(RECORD EXTRACTS begins)

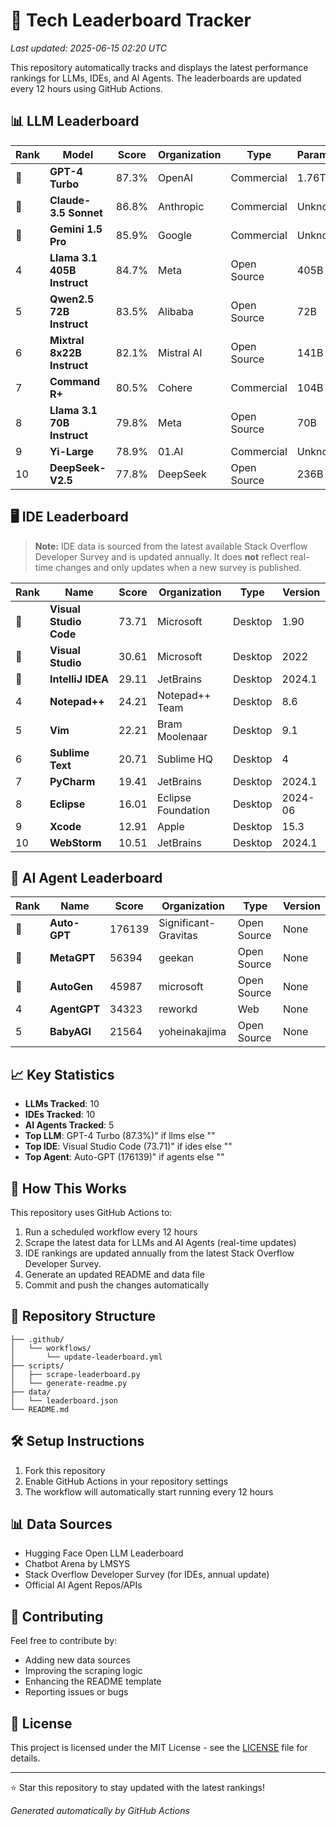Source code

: # 🤖 Tech Leaderboard Tracker

*Last updated: 2025-06-15 02:20 UTC*

This repository automatically tracks and displays the latest performance rankings for LLMs, IDEs, and AI Agents. The leaderboards are updated every 12 hours using GitHub Actions.

## 📊 LLM Leaderboard

| Rank | Model | Score | Organization | Type | Parameters |
|------|-------|-------|--------------|------|------------|
| 🥇 | **GPT-4 Turbo** | 87.3% | OpenAI | Commercial | 1.76T |
| 🥈 | **Claude-3.5 Sonnet** | 86.8% | Anthropic | Commercial | Unknown |
| 🥉 | **Gemini 1.5 Pro** | 85.9% | Google | Commercial | Unknown |
| 4 | **Llama 3.1 405B Instruct** | 84.7% | Meta | Open Source | 405B |
| 5 | **Qwen2.5 72B Instruct** | 83.5% | Alibaba | Open Source | 72B |
| 6 | **Mixtral 8x22B Instruct** | 82.1% | Mistral AI | Open Source | 141B |
| 7 | **Command R+** | 80.5% | Cohere | Commercial | 104B |
| 8 | **Llama 3.1 70B Instruct** | 79.8% | Meta | Open Source | 70B |
| 9 | **Yi-Large** | 78.9% | 01.AI | Commercial | Unknown |
| 10 | **DeepSeek-V2.5** | 77.8% | DeepSeek | Open Source | 236B |

## 🖥️ IDE Leaderboard

> **Note:** IDE data is sourced from the latest available Stack Overflow Developer Survey and is updated annually. It does **not** reflect real-time changes and only updates when a new survey is published.

| Rank | Name | Score | Organization | Type | Version |
|------|------|-------|--------------|------|---------|
| 🥇 | **Visual Studio Code** | 73.71 | Microsoft | Desktop | 1.90 |
| 🥈 | **Visual Studio** | 30.61 | Microsoft | Desktop | 2022 |
| 🥉 | **IntelliJ IDEA** | 29.11 | JetBrains | Desktop | 2024.1 |
| 4 | **Notepad++** | 24.21 | Notepad++ Team | Desktop | 8.6 |
| 5 | **Vim** | 22.21 | Bram Moolenaar | Desktop | 9.1 |
| 6 | **Sublime Text** | 20.71 | Sublime HQ | Desktop | 4 |
| 7 | **PyCharm** | 19.41 | JetBrains | Desktop | 2024.1 |
| 8 | **Eclipse** | 16.01 | Eclipse Foundation | Desktop | 2024-06 |
| 9 | **Xcode** | 12.91 | Apple | Desktop | 15.3 |
| 10 | **WebStorm** | 10.51 | JetBrains | Desktop | 2024.1 |

## 🤖 AI Agent Leaderboard

| Rank | Name | Score | Organization | Type | Version |
|------|------|-------|--------------|------|---------|
| 🥇 | **Auto-GPT** | 176139 | Significant-Gravitas | Open Source | None |
| 🥈 | **MetaGPT** | 56394 | geekan | Open Source | None |
| 🥉 | **AutoGen** | 45987 | microsoft | Open Source | None |
| 4 | **AgentGPT** | 34323 | reworkd | Web | None |
| 5 | **BabyAGI** | 21564 | yoheinakajima | Open Source | None |

## 📈 Key Statistics

- **LLMs Tracked**: 10
- **IDEs Tracked**: 10
- **AI Agents Tracked**: 5
- **Top LLM**: GPT-4 Turbo (87.3%)" if llms else ""
- **Top IDE**: Visual Studio Code (73.71)" if ides else ""
- **Top Agent**: Auto-GPT (176139)" if agents else ""

## 🔄 How This Works

This repository uses GitHub Actions to:
1. Run a scheduled workflow every 12 hours
2. Scrape the latest data for LLMs and AI Agents (real-time updates)
3. IDE rankings are updated annually from the latest Stack Overflow Developer Survey.
4. Generate an updated README and data file
5. Commit and push the changes automatically

## 📁 Repository Structure

```
├── .github/
│   └── workflows/
│       └── update-leaderboard.yml
├── scripts/
│   ├── scrape-leaderboard.py
│   └── generate-readme.py
├── data/
│   └── leaderboard.json
└── README.md
```

## 🛠️ Setup Instructions

1. Fork this repository
2. Enable GitHub Actions in your repository settings
3. The workflow will automatically start running every 12 hours

## 📊 Data Sources

- Hugging Face Open LLM Leaderboard
- Chatbot Arena by LMSYS
- Stack Overflow Developer Survey (for IDEs, annual update)
- Official AI Agent Repos/APIs

## 🤝 Contributing

Feel free to contribute by:
- Adding new data sources
- Improving the scraping logic
- Enhancing the README template
- Reporting issues or bugs

## 📄 License

This project is licensed under the MIT License - see the [LICENSE](LICENSE) file for details.

---

⭐ Star this repository to stay updated with the latest rankings!

*Generated automatically by GitHub Actions*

(RECORD EXTRACTS ends)

Only an exact copy is needed: the lines from the opening of the listing through the line with "Commercial | 104B |", both included, minus the pictures.

◆ PROBLEM SOLUTION ◆
Source code

: # 🤖 Tech Leaderboard Tracker

*Last updated: 2025-06-15 02:20 UTC*

This repository automatically tracks and displays the latest performance rankings for LLMs, IDEs, and AI Agents. The leaderboards are updated every 12 hours using GitHub Actions.

## 📊 LLM Leaderboard

| Rank | Model | Score | Organization | Type | Parameters |
|------|-------|-------|--------------|------|------------|
| 🥇 | **GPT-4 Turbo** | 87.3% | OpenAI | Commercial | 1.76T |
| 🥈 | **Claude-3.5 Sonnet** | 86.8% | Anthropic | Commercial | Unknown |
| 🥉 | **Gemini 1.5 Pro** | 85.9% | Google | Commercial | Unknown |
| 4 | **Llama 3.1 405B Instruct** | 84.7% | Meta | Open Source | 405B |
| 5 | **Qwen2.5 72B Instruct** | 83.5% | Alibaba | Open Source | 72B |
| 6 | **Mixtral 8x22B Instruct** | 82.1% | Mistral AI | Open Source | 141B |
| 7 | **Command R+** | 80.5% | Cohere | Commercial | 104B |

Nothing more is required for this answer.